Reduction in H3K4me patterns due to aberrant expression of methyltransferases and demethylases in renal cell carcinoma: prognostic and therapeutic implications.

Renal cell carcinoma (RCC) is the leading cause among cancer-related deaths due to urological cancers, which results in response to combination of genetic and epigenetic factors. Histone methylations have been implicated in renal tumorigenesis but their clinical significance and underlying pathology are unexplored. Here, we elucidated the histone 3 lysine 4 (H3K4) methylation patterns in clear cell RCC and its underlying pathology. Lower cellular levels of H3K4 mono-methylation, -dimethylation and -tri-methylation were fraternized with higher TNM staging and Fuhrman grading as well as tumor metastasis. Further, the expression profile of 20 H3K4 modifiers revealed the significant over-expression of histone demethylases compared to methyltransferases, indicating their role in the reduction of H3K4 methylation levels. In view of above facts, the role of LSD2 and KDM5A demethylases in RCC pathogenesis were explored using respective siRNAs.
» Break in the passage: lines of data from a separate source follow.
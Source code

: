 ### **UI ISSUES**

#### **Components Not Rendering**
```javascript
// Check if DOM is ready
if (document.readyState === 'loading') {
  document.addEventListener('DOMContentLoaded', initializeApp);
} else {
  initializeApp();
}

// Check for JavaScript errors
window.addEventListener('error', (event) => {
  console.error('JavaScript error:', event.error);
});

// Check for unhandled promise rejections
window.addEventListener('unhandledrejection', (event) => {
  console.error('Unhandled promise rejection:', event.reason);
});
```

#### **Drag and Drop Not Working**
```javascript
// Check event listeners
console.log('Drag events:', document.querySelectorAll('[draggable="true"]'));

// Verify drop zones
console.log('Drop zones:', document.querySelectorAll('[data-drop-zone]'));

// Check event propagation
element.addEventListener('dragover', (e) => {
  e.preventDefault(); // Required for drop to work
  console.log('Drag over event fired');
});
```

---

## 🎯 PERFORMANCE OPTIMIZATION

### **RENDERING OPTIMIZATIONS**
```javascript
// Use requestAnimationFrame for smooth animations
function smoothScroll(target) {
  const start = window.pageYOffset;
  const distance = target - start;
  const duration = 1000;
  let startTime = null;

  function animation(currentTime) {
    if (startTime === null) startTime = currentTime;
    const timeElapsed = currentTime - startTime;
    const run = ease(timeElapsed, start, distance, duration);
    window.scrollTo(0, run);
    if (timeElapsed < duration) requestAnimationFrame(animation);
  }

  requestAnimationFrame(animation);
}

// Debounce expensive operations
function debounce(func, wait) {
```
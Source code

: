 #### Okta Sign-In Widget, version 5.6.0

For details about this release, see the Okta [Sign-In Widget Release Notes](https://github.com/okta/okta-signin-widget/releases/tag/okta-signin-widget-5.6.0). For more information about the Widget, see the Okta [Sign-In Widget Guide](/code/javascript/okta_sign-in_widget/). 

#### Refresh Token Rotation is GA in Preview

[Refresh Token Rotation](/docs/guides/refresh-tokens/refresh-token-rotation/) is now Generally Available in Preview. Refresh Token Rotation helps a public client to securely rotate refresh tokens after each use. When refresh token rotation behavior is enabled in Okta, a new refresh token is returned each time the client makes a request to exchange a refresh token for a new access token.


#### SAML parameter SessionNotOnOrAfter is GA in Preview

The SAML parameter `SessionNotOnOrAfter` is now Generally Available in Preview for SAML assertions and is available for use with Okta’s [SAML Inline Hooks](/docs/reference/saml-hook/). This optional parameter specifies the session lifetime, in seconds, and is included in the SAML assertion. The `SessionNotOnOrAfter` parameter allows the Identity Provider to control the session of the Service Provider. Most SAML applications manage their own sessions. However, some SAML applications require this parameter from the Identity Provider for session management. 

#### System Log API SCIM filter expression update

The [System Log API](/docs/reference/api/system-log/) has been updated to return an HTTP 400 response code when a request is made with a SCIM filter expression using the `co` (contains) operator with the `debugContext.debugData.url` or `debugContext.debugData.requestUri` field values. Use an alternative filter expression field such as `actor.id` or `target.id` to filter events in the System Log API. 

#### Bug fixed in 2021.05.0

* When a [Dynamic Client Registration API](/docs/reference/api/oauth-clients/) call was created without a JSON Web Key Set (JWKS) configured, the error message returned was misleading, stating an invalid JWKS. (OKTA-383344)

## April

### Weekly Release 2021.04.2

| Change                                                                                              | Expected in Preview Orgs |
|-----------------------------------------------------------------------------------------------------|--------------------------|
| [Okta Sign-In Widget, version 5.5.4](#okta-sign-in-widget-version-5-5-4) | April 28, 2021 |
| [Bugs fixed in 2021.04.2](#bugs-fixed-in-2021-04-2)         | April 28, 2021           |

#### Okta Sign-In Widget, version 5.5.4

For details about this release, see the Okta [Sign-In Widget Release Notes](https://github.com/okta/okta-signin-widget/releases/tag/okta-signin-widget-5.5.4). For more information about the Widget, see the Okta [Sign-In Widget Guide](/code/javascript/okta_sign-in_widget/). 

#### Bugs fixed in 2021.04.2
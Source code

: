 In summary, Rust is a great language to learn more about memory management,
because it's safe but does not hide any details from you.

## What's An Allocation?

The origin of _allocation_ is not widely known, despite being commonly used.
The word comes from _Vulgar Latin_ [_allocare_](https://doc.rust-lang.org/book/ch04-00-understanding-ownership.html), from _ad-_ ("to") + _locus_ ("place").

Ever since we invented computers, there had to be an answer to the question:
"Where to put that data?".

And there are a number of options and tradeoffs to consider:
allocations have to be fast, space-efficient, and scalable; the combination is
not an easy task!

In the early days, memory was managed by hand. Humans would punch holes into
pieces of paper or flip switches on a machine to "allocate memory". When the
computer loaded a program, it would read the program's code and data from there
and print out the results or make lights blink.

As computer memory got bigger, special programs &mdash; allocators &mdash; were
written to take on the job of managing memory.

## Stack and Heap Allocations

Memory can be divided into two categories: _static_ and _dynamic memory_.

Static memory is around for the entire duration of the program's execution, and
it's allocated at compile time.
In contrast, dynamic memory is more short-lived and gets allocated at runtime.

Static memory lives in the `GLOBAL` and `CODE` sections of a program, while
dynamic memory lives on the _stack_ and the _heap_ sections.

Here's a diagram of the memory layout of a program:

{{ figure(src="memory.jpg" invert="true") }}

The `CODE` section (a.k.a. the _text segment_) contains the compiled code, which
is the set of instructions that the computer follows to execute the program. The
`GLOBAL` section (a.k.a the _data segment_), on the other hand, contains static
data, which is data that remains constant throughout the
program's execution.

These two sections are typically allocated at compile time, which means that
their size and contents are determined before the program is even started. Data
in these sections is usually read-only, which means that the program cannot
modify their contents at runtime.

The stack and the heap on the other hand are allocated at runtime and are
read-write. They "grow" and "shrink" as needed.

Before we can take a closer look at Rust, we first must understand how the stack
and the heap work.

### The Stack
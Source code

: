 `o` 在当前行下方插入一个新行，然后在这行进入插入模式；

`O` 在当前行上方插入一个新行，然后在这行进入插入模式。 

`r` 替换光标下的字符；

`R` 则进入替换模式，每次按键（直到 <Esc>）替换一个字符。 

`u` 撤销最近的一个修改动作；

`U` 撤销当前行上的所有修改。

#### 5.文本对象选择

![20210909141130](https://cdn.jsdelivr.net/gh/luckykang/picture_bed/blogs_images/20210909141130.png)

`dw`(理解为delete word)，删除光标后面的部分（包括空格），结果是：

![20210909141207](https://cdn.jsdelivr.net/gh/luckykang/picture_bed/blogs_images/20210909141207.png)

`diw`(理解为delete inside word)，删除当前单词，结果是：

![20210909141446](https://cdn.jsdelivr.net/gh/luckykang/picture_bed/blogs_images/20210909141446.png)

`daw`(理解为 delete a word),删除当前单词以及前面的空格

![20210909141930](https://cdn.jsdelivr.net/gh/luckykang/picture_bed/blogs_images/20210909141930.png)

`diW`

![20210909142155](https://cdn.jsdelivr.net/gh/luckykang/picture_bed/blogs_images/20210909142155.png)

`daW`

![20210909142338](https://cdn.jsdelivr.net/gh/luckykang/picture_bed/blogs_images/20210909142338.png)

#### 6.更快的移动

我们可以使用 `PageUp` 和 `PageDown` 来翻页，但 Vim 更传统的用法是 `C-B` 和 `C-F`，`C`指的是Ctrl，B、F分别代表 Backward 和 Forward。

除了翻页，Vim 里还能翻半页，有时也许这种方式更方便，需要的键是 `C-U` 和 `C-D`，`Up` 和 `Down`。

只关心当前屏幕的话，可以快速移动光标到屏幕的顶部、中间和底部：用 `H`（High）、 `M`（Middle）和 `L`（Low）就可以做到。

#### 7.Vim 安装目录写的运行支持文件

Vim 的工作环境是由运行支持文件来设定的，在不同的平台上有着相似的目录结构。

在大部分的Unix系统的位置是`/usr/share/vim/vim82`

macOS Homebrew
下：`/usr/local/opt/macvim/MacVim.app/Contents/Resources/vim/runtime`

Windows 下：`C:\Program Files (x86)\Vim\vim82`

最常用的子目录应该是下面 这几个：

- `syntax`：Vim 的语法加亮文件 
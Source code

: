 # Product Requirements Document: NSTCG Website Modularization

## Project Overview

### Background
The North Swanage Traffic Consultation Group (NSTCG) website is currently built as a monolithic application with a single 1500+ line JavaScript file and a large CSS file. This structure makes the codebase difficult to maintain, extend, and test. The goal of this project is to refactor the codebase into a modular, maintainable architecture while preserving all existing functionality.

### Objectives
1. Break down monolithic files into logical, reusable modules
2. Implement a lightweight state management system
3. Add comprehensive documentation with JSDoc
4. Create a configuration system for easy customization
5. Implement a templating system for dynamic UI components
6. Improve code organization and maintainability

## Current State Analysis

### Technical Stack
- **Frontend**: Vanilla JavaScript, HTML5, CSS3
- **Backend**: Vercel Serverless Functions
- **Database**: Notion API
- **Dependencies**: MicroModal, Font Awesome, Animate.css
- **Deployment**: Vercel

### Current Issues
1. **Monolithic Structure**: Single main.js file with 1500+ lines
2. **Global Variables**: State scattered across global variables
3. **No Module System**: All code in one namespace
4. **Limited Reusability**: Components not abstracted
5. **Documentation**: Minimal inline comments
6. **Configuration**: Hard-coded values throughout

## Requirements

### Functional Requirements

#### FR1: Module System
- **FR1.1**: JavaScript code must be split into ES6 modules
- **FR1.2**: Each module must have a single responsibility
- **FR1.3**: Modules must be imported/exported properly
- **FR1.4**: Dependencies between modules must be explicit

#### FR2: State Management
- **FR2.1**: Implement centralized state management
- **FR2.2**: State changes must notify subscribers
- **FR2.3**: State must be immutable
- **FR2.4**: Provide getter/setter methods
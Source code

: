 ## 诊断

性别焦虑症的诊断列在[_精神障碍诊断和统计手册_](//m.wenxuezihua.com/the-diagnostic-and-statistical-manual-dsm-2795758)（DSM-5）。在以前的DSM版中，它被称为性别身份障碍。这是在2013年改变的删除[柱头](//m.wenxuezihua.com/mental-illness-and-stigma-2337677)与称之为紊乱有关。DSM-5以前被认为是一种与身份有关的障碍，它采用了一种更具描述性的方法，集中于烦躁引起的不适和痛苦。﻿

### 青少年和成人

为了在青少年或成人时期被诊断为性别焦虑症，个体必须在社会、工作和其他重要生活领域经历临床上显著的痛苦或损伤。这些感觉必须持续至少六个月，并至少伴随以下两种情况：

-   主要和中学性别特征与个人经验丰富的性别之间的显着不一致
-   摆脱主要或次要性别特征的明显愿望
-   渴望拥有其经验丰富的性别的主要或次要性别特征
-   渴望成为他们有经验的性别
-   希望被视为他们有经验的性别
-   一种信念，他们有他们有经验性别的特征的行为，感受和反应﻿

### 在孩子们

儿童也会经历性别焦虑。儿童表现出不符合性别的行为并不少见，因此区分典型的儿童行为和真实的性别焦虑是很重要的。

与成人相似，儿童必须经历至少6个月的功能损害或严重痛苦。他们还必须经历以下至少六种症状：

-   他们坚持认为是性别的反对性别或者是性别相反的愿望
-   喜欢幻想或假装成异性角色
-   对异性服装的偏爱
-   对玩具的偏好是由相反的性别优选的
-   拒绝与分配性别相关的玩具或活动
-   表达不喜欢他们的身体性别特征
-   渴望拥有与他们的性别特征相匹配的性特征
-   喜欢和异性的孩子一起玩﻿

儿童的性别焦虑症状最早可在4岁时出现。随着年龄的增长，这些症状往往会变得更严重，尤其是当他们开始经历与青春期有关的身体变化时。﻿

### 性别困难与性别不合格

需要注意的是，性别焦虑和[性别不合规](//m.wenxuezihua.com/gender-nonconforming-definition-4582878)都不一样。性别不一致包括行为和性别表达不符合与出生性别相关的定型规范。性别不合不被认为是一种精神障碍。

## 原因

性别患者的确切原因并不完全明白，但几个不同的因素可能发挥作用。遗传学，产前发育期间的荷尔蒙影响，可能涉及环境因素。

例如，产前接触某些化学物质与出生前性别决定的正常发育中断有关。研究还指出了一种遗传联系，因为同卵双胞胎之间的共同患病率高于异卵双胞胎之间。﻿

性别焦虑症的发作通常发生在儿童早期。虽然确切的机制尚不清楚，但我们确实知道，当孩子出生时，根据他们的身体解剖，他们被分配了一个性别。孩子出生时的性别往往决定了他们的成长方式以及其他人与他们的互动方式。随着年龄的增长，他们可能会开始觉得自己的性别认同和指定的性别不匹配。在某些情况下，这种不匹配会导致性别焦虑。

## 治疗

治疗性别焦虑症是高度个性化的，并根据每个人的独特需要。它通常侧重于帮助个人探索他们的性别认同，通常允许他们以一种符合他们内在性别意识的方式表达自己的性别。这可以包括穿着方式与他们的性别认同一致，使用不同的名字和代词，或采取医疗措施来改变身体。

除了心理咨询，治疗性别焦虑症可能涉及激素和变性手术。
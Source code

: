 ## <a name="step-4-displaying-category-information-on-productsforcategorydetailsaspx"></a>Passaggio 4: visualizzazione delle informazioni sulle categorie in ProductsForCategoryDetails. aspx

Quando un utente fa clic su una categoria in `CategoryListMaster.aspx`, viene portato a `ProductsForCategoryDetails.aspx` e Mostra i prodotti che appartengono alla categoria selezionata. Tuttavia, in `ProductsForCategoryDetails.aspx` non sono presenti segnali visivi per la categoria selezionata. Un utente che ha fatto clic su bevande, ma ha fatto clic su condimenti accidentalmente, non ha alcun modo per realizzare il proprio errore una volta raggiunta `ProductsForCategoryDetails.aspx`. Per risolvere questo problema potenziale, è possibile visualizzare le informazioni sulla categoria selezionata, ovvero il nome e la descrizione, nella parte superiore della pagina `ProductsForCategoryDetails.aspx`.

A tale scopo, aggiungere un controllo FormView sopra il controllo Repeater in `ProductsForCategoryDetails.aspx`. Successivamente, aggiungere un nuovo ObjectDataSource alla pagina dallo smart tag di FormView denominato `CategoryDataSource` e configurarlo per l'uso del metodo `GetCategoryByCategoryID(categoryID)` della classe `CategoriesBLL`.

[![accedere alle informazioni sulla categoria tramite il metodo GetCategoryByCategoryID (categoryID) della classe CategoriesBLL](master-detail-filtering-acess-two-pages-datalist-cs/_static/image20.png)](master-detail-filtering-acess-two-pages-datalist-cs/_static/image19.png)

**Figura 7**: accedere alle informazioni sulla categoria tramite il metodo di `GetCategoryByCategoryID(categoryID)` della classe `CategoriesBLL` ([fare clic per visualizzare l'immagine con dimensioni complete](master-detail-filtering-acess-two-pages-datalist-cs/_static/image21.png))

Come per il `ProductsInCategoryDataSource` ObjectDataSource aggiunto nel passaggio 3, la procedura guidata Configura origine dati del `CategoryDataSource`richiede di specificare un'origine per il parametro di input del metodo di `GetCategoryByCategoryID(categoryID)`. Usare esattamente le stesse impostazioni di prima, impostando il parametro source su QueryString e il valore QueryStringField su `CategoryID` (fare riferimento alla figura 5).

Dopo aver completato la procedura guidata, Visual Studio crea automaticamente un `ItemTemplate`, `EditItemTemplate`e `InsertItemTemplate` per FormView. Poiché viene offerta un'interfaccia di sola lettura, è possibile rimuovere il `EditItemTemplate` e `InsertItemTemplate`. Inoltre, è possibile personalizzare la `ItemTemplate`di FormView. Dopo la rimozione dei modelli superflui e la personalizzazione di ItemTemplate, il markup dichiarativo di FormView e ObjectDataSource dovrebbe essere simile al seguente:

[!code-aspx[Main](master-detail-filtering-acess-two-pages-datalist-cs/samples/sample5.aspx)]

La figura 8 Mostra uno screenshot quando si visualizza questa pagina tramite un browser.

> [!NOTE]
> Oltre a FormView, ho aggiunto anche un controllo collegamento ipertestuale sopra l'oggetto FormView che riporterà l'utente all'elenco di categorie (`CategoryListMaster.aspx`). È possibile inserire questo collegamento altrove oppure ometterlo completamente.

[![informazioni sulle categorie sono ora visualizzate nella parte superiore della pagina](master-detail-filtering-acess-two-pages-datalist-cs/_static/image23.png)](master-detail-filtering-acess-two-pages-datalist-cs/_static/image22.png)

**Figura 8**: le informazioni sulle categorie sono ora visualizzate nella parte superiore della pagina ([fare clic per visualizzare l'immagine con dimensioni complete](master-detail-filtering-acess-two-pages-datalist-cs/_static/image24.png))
The RCC cells exhibited reduced cell viability after knockdown of LSD2 and KDM5A genes with concomitant induction of apoptosis. In addition, propidium iodide staining demonstrated an arrest of RCC cells at S-phase and sub-G1 phase of the cell cycle. Taken together, these observations provide new pathological insights behind the alterations of H3K4 methylation patterns in ccRCC with their prognostic and therapeutic implications.